MARK: Yeah. And it's worth noting that we're pretty open, so teams don't have to be using Google Cloud Platform to be eligible. It is US-based startups. So if you're just basically doing machine learning in almost any sector on almost any platform and essentially using any tech, then we could be interested in seeing what you're doing.

FRANCESC: Next we're going to be talking about something that I'm pretty sure people that do machine learning, especially at scale, are going to be pretty excited about. We wrote a paper and published a blog post about the performance of TPUs, the TensorFlow Processing Units, and it has a lot of detail.

MARK: Yeah, it's super cool. So, the TensorFlow processing units are custom chips for doing TensorFlow processing specifically for that task. And it's pretty cool. So we wrote a blog post about the performance improvements we can see from running workloads on sensor processing units versus GPUs and against CPUs, and I'm going to read this because I sound super cool. The TPU achieves better energy efficiency than conventional chips, achieving 30 to 80 times improvement in terra operations of computation per watt of energy consumed. So basically it does more for less.
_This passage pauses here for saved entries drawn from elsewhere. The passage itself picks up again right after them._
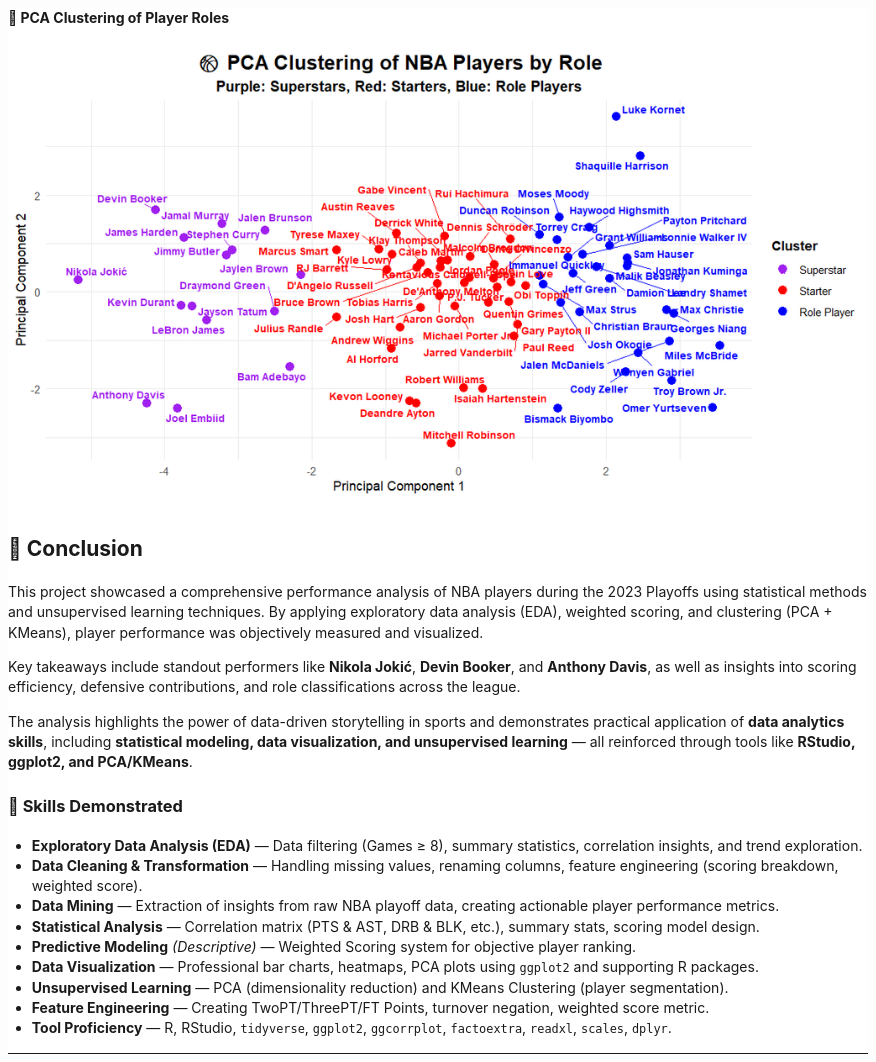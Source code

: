 #### 🔹 PCA Clustering of Player Roles
![PCA Clustering](visuals_nba_2023_playoffs/pca_clustering_roles.png)


## 📌 Conclusion

This project showcased a comprehensive performance analysis of NBA players during the 2023 Playoffs using statistical methods and unsupervised learning techniques. By applying exploratory data analysis (EDA), weighted scoring, and clustering (PCA + KMeans), player performance was objectively measured and visualized.

Key takeaways include standout performers like **Nikola Jokić**, **Devin Booker**, and **Anthony Davis**, as well as insights into scoring efficiency, defensive contributions, and role classifications across the league.

The analysis highlights the power of data-driven storytelling in sports and demonstrates practical application of **data analytics skills**, including **statistical modeling, data visualization, and unsupervised learning** — all reinforced through tools like **RStudio, ggplot2, and PCA/KMeans**.

### 💼 **Skills Demonstrated**

- **Exploratory Data Analysis (EDA)** — Data filtering (Games ≥ 8), summary statistics, correlation insights, and trend exploration.
- **Data Cleaning & Transformation** — Handling missing values, renaming columns, feature engineering (scoring breakdown, weighted score).
- **Data Mining** — Extraction of insights from raw NBA playoff data, creating actionable player performance metrics.
- **Statistical Analysis** — Correlation matrix (PTS & AST, DRB & BLK, etc.), summary stats, scoring model design.
- **Predictive Modeling** *(Descriptive)* — Weighted Scoring system for objective player ranking.
- **Data Visualization** — Professional bar charts, heatmaps, PCA plots using `ggplot2` and supporting R packages.
- **Unsupervised Learning** — PCA (dimensionality reduction) and KMeans Clustering (player segmentation).
- **Feature Engineering** — Creating TwoPT/ThreePT/FT Points, turnover negation, weighted score metric.
- **Tool Proficiency** — R, RStudio, `tidyverse`, `ggplot2`, `ggcorrplot`, `factoextra`, `readxl`, `scales`, `dplyr`.

---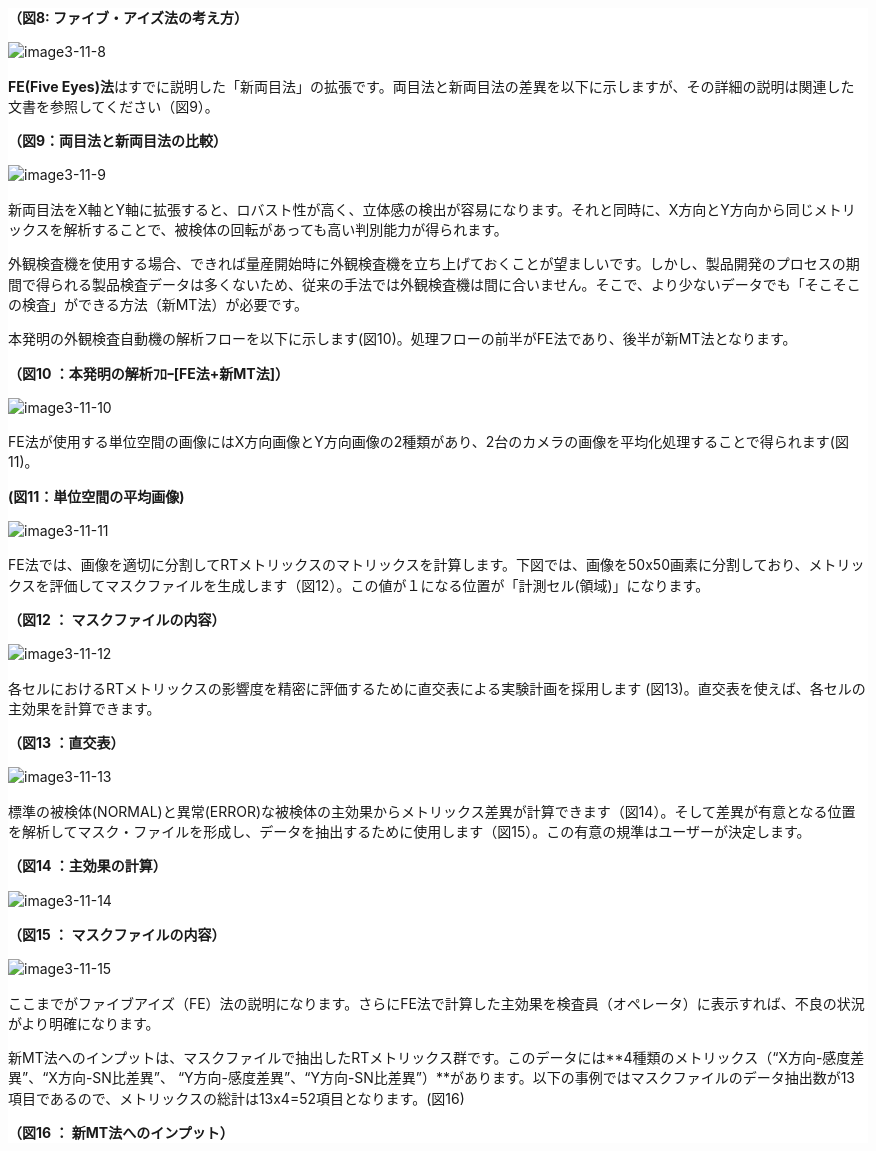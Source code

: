 **（図8: ファイブ・アイズ法の考え方）**

![image3-11-8](/2022-05-01-QEUR21_TREYE1/image3-11-8.jpg)

**FE(Five Eyes)法**はすでに説明した「新両目法」の拡張です。両目法と新両目法の差異を以下に示しますが、その詳細の説明は関連した文書を参照してください（図9）。

**（図9：両目法と新両目法の比較）**

![image3-11-9](/2022-05-01-QEUR21_TREYE1/image3-11-9.jpg)

新両目法をX軸とY軸に拡張すると、ロバスト性が高く、立体感の検出が容易になります。それと同時に、X方向とY方向から同じメトリックスを解析することで、被検体の回転があっても高い判別能力が得られます。

外観検査機を使用する場合、できれば量産開始時に外観検査機を立ち上げておくことが望ましいです。しかし、製品開発のプロセスの期間で得られる製品検査データは多くないため、従来の手法では外観検査機は間に合いません。そこで、より少ないデータでも「そこそこの検査」ができる方法（新MT法）が必要です。

本発明の外観検査自動機の解析フローを以下に示します(図10)。処理フローの前半がFE法であり、後半が新MT法となります。

**（図10 ：本発明の解析ﾌﾛｰ[FE法+新MT法]）**

![image3-11-10](/2022-05-01-QEUR21_TREYE1/image3-11-10.jpg)

FE法が使用する単位空間の画像にはX方向画像とY方向画像の2種類があり、2台のカメラの画像を平均化処理することで得られます(図11)。

**(図11：単位空間の平均画像)**

![image3-11-11](/2022-05-01-QEUR21_TREYE1/image3-11-11.jpg)

FE法では、画像を適切に分割してRTメトリックスのマトリックスを計算します。下図では、画像を50x50画素に分割しており、メトリックスを評価してマスクファイルを生成します（図12）。この値が１になる位置が「計測セル(領域)」になります。

**（図12 ： マスクファイルの内容）**

![image3-11-12](/2022-05-01-QEUR21_TREYE1/image3-11-12.jpg)

各セルにおけるRTメトリックスの影響度を精密に評価するために直交表による実験計画を採用します (図13)。直交表を使えば、各セルの主効果を計算できます。

**（図13 ：直交表）**

![image3-11-13](/2022-05-01-QEUR21_TREYE1/image3-11-13.jpg)

標準の被検体(NORMAL)と異常(ERROR)な被検体の主効果からメトリックス差異が計算できます（図14）。そして差異が有意となる位置を解析してマスク・ファイルを形成し、データを抽出するために使用します（図15）。この有意の規準はユーザーが決定します。

**（図14 ：主効果の計算）**

![image3-11-14](/2022-05-01-QEUR21_TREYE1/image3-11-14.jpg)

**（図15 ： マスクファイルの内容）**

![image3-11-15](/2022-05-01-QEUR21_TREYE1/image3-11-15.jpg)

ここまでがファイブアイズ（FE）法の説明になります。さらにFE法で計算した主効果を検査員（オペレータ）に表示すれば、不良の状況がより明確になります。

新MT法へのインプットは、マスクファイルで抽出したRTメトリックス群です。このデータには**4種類のメトリックス（“X方向-感度差異”、“X方向-SN比差異”、 “Y方向-感度差異”、“Y方向-SN比差異”）**があります。以下の事例ではマスクファイルのデータ抽出数が13項目であるので、メトリックスの総計は13x4=52項目となります。(図16)

**（図16 ： 新MT法へのインプット）**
FRANCESC: Yeah, it is pretty amazing. There's a graph that is not the easiest graph to interpret, but basically it says how much more performance you can get per watt in different systems. And basically we have two CPUs. The faster TPU achieves almost 200 times more performance per watt than a CPU, which is a lot. So definitely worth it. If you're running TensorFlow, there's no better place to process TensorFlow than in that TensorFlow processing unit.

MARK: Yeah, actually, here's a good one. Have you ever used a TPU?

FRANCESC: No, have you?

MARK: Well, have you ever used Google Search?

FRANCESC: Yeah, actually. Yes.

MARK: Have you ever used Google Photos?

FRANCESC: That's a very good point.

MARK: There you go. Then you've used a TPU. It powers all those things.

FRANCESC: Very good point. And the last cool thing of the week is a very cool thing of the week that comes from one of our dear coworkers, Bill Prin. He's a developer programs engineer for Google Cloud, and he wrote a Chrome plugin. It's called DeepBreath.

MARK: Yeah, so if you're a little angry and you find yourself writing an email that could potentially, I don't know, get you fired, then this is a plugin for you that will let you know maybe that your email is getting a little negative and will give you a little pop-up saying you might want to think about maybe toning that down a little.

FRANCESC: Yeah, it is pretty funny. It uses the Natural Language API, and what it does, it's able to figure out if your email is very negative and at some point when this core of negativity goes too high or low in this case, it will warn you who will pop-up saying, careful this email is getting pretty negative, which is pretty funny.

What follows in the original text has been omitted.